## WHAT THIS TASK INVOLVES
Looking at the records below, please work out how many lines contain the word "bootloader" and give the number alone.

━━ TASK INPUTS

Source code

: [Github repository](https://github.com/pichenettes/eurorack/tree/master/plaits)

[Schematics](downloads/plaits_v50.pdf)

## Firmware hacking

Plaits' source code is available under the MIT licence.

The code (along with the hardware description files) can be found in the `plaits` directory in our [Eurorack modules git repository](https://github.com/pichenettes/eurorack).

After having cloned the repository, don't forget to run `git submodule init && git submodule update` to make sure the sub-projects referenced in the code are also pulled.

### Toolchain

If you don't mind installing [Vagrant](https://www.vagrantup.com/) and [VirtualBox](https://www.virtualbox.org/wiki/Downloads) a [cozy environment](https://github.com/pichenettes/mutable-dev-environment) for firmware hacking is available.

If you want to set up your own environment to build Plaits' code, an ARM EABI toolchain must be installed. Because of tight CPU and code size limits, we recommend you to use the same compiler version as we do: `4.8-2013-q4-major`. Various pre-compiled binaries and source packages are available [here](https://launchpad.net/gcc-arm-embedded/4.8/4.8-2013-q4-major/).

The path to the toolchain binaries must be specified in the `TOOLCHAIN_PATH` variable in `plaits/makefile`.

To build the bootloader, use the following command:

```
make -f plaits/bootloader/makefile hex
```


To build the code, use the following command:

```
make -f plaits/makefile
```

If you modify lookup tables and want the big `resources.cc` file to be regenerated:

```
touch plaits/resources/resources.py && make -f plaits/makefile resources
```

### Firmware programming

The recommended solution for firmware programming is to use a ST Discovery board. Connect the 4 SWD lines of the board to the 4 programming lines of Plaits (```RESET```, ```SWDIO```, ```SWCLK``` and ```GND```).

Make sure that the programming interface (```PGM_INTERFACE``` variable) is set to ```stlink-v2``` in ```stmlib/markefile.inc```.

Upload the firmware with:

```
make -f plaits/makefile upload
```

━━━━

## ANSWER TO THE EXERCISE
2